** WHAT IS EXPECTED **
Say how many lines in the records contain the string "proposition", giving the number by itself.

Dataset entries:
+-------+
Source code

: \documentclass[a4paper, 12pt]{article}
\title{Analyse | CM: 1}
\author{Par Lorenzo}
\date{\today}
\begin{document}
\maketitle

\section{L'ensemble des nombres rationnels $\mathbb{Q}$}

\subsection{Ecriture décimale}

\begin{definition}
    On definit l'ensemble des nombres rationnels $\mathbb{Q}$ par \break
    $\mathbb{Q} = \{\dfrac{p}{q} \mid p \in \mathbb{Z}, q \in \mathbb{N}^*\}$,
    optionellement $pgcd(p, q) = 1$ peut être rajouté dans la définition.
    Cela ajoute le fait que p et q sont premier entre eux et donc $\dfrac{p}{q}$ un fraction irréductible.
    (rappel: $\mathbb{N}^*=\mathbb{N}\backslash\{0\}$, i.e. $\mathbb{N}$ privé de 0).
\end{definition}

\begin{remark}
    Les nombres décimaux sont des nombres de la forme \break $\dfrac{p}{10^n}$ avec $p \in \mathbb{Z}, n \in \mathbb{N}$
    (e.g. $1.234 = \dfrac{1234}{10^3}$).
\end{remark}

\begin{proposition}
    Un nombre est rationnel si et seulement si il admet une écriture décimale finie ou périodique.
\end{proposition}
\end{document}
+-------+
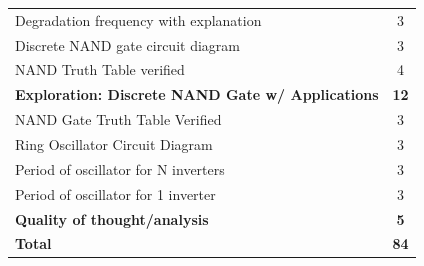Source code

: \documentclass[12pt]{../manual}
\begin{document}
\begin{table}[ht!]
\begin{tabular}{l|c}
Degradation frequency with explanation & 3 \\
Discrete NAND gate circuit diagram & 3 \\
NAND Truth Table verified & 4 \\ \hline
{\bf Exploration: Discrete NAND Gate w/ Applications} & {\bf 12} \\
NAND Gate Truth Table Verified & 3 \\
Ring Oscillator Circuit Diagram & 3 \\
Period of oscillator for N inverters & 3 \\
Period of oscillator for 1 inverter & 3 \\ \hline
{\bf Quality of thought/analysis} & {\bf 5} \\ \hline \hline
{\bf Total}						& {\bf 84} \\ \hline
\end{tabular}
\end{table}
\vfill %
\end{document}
+-------+
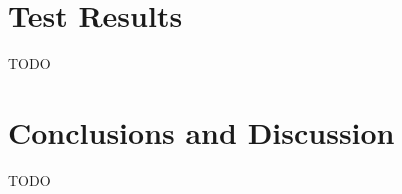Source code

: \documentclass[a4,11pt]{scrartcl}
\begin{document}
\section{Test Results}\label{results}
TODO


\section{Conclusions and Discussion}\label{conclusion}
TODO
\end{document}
+-------+
** WRITTEN ANSWER **
2